*** Supplied entries ***

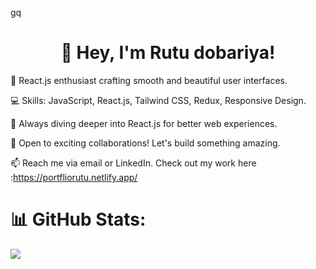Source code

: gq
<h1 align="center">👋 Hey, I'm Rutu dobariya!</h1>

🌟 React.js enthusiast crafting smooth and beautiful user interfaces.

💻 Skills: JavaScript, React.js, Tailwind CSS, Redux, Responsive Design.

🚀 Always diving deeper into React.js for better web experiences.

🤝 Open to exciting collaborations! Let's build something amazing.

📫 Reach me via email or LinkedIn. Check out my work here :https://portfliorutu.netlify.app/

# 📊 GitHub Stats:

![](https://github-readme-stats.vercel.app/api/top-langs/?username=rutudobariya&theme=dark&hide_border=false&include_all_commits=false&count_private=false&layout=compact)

*** End of Supplied entries ***
*** Supplied entries ***

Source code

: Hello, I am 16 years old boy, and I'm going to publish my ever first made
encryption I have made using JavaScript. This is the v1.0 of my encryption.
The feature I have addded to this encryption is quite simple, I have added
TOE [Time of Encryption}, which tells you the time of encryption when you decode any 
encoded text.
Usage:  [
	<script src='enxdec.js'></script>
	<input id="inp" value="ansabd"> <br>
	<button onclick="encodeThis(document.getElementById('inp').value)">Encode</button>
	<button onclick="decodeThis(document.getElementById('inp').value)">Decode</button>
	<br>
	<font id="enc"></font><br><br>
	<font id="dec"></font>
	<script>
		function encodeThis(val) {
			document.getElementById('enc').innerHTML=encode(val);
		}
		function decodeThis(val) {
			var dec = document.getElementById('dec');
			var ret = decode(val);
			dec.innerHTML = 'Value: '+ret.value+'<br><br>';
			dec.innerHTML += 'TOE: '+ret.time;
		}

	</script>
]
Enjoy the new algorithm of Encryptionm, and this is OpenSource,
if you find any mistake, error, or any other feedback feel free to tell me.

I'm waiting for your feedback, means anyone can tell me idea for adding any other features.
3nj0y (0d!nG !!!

*** End of Supplied entries ***

# [Work required]
When a line of the material holds the string "decodeThis", copy that line.

# [Task solution]
	<button onclick="decodeThis(document.getElementById('inp').value)">Decode</button>
		function decodeThis(val) {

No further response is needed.